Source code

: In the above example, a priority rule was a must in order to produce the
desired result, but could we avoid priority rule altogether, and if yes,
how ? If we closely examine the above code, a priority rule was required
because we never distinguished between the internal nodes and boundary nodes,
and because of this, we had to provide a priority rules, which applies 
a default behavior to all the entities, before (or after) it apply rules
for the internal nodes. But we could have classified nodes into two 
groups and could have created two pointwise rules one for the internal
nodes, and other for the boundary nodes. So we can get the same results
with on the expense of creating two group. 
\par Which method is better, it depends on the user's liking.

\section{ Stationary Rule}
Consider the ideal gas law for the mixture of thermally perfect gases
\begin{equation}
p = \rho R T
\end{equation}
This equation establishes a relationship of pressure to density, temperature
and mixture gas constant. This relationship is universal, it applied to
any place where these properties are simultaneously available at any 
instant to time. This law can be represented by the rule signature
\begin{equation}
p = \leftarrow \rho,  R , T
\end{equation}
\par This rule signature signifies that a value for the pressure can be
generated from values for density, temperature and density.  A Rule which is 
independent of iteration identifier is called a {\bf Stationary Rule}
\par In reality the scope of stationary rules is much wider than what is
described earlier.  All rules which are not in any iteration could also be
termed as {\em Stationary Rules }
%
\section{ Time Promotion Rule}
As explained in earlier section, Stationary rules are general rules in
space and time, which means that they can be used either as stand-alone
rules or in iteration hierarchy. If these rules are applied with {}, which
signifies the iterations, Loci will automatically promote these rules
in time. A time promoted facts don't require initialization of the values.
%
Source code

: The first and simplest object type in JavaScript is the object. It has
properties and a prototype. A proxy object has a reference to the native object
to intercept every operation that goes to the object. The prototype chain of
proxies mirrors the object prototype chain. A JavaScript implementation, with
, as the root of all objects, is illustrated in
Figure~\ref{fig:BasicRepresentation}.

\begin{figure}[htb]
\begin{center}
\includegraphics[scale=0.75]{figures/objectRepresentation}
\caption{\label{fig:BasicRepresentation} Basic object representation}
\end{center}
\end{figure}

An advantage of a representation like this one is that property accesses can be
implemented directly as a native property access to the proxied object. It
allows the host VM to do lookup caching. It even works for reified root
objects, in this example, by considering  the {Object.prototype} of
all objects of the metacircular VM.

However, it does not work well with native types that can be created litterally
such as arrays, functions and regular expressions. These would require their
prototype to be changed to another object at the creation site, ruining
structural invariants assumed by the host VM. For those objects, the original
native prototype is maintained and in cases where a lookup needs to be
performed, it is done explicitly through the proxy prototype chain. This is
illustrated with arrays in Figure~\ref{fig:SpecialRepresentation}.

- Exercise aim -
Output the lines from the one with "An advantage of" to the final line of the entries above, exactly as they stand, please, and nothing else.

- Your response -
An advantage of a representation like this one is that property accesses can be
implemented directly as a native property access to the proxied object. It
allows the host VM to do lookup caching. It even works for reified root
objects, in this example, by considering  the {Object.prototype} of
all objects of the metacircular VM.

However, it does not work well with native types that can be created litterally
such as arrays, functions and regular expressions. These would require their
prototype to be changed to another object at the creation site, ruining
structural invariants assumed by the host VM. For those objects, the original
native prototype is maintained and in cases where a lookup needs to be
performed, it is done explicitly through the proxy prototype chain. This is
illustrated with arrays in Figure~\ref{fig:SpecialRepresentation}.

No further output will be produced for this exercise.